It can be possible to get a bridging loan without a deposit (a 100% bridging loan), but you’ll need other assets in the background to secure the loan against, and more stringent criteria and higher costs could apply. 

Can I get 100% bridging finance?

Yes, it is possible to get a 100% bridging loan (also known as a 100% LTV bridging loan), but it is rare. This means that you won’t need to put down a deposit and can borrow the full value of your property.  

However, the criteria for these loans can be hard to meet, and you’ll need to provide additional assets as security for your loan. 

Interest rates and fees can also be higher to compensate. 

Does a bridging loan make you a cash buyer?

While using bridging finance doesn’t technically make you a cash-buyer, it can allow you to act like one.  

Mortgages take months to process, often leading to an ‘onward chain’ where all parties involved need to wait for funds to be transferred 

Bridging finance can usually be accessed a lot quicker than mortgages so you can bypass the onward chain, giving you an advantage over other buyers and being attractive to sellers.

What is the longest bridging loan term?

Bridging loans typically have a term of 12 months, but some lenders are willing to stretch their terms to 18 months, or even 2 –3 years depending on the case. 

Terms longer than 2 years will usually only be considered for specific cases.  

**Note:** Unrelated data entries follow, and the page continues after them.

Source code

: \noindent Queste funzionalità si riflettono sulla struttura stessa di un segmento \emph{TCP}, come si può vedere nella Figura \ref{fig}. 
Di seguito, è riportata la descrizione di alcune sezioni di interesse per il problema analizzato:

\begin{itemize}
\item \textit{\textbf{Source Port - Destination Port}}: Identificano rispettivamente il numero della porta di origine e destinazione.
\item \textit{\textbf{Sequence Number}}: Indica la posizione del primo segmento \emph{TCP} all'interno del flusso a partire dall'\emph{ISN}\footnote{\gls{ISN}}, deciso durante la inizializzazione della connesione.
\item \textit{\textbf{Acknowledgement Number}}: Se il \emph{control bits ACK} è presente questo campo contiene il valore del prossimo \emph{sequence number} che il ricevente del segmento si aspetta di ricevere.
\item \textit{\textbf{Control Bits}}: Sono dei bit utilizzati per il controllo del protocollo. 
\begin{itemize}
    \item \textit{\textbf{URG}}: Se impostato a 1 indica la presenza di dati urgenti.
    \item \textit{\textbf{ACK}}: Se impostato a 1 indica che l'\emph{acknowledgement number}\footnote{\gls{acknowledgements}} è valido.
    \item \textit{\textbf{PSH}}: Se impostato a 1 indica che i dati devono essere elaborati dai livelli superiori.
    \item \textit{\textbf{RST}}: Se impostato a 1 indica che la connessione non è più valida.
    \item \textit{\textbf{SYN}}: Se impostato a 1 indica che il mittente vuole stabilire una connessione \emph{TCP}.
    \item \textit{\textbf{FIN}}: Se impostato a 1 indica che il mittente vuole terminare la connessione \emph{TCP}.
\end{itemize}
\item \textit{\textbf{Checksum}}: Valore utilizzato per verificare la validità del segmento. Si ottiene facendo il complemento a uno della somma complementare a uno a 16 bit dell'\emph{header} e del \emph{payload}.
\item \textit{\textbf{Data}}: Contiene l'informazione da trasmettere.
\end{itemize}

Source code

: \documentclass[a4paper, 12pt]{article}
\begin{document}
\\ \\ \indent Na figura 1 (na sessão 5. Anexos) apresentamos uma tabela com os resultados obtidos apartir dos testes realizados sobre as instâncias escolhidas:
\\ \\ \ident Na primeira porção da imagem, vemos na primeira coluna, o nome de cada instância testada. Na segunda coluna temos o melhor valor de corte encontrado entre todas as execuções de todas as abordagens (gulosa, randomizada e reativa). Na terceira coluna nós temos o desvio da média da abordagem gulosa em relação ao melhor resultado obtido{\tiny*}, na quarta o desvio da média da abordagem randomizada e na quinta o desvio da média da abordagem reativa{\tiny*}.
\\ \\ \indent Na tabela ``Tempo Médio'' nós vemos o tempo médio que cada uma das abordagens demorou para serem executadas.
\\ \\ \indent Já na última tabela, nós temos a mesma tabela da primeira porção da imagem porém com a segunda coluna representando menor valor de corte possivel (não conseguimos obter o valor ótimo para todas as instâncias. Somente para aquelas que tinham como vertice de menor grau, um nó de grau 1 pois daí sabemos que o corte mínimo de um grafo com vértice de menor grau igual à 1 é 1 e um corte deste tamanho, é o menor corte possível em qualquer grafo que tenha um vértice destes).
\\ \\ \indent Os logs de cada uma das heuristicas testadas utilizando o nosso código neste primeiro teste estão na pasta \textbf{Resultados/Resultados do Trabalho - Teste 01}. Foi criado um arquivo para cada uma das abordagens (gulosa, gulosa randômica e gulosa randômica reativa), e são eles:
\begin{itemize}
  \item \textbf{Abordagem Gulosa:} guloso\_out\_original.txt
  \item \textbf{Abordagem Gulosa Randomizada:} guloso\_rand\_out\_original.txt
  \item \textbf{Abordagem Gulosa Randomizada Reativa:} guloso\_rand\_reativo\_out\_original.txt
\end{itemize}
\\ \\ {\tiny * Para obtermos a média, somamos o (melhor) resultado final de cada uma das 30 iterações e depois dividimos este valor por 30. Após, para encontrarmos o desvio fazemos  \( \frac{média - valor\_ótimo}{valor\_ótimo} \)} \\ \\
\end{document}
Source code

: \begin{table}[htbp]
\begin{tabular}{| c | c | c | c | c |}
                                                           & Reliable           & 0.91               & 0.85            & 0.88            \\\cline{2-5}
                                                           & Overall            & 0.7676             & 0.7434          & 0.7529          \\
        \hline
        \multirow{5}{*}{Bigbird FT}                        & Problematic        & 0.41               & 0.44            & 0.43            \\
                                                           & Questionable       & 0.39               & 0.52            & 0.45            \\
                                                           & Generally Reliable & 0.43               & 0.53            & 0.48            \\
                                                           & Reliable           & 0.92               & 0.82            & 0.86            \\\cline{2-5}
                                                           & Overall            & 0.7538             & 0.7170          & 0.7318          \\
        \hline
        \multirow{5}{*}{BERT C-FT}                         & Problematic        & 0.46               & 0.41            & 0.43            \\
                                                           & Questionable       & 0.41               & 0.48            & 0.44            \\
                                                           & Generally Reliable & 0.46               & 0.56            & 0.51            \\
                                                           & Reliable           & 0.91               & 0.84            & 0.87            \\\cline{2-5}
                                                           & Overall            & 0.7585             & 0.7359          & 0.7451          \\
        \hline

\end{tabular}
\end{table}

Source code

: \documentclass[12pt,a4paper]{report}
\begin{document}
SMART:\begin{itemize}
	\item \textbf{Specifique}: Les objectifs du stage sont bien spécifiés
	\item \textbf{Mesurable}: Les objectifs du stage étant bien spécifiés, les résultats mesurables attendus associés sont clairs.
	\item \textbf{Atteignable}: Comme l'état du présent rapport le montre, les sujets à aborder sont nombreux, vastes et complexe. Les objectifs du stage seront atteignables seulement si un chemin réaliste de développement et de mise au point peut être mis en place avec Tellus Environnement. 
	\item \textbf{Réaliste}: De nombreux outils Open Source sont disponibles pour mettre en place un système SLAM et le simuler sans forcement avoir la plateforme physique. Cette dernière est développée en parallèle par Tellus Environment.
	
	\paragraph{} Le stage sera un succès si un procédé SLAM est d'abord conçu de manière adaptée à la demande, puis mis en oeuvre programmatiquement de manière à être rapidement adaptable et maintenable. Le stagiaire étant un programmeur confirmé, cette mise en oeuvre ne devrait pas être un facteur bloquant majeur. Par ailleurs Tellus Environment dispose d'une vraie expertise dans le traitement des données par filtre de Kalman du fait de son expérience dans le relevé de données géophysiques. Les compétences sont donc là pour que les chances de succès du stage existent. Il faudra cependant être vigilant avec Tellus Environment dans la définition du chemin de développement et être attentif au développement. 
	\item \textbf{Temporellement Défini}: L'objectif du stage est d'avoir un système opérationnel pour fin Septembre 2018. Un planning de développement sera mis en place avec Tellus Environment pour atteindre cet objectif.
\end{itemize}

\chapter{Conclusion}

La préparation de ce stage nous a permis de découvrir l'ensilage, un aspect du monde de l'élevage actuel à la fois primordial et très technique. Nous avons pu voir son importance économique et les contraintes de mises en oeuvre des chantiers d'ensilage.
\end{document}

Can I use a bridging loan to pay stamp duty?

Yes, you can use a bridging loan to pay Stamp Duty.  

This amount could be covered by a bridging loan, providing you have a way to repay the additional borrowing amount to your lender.  

Are bridging loans safe?

Yes, bridging loans are safe when they’re used in the right circumstances with a solid repayment strategy. However, we recommend speaking to a qualified advisor, like our brokers at Clifton Private Finance, before you take out a product. 

The main factors to consider with bridging finance are that the full loan amount will usually need to be repaid within a year, and like a mortgage, it is secured against a property as collateral. 

This means that in the case that you aren’t able to repay your bridging loan, your property would be at risk of repossession.  

But with a watertight exit strategy, bridging finance can be an efficient way to secure property quickly. 

Can an 80 year old get a bridging loan?

Bridging loans are designed to be short-term so there’s no maximum age limit when applying for a bridging loan. This does depend on the lender, as some bridging lenders do have an upper age limit, but there are lenders on the market who offer bridging loans for borrowers aged 70 and over. 

What is the monthly interest rate on a bridging loan?

Bridging loan interest rates usually range between 0.45% - 2% per month, depending on the case and the market rate.

Unlike mortgage interest rates, bridging loan interest is calculated monthly instead of yearly.

This is because bridging loans are short-term and, in many cases, repaid within a year. Bridging loans can be arranged without early repayment penalties, so interest is calculated monthly to ensure you only pay interest on the months you have the loan for.

Do banks still do bridging loans?

Unfortunately, mainstream banks in the UK don’t offer bridging loans.

This means that if you’re looking for a bridging loan, you won’t be able to get one using a lender you’d find on the high street.

There are a variety of specialist lenders that offer bridging loans, but because these lenders are smaller and more niche, you may need a bridging broker to access them.

How much do banks charge for bridging loans?

Banks typically charge two main fees when taking out a bridging loan – arrangement fees and interest.

But there are other costs to consider such as valuation fees, broker fees and administration fees.

Costs can vary from lender to lender, and will also depend on what your bridging loan is for (e.g., residential or commercial purposes.)

Arrangement fees are what the lender charges you to take out the loan and can range between 1.5 - 3% of your overall loan. Bridging loan interest, on the other hand, is calculated monthly. This can catch borrowers out who may be expecting an Annual Percentage Rate (APR) like with a mortgage.

Can you turn a bridging loan into a mortgage?

Yes, you can convert a bridging loan to a mortgage through refinancing, and it is common among borrowers who use bridging finance to buy residential properties.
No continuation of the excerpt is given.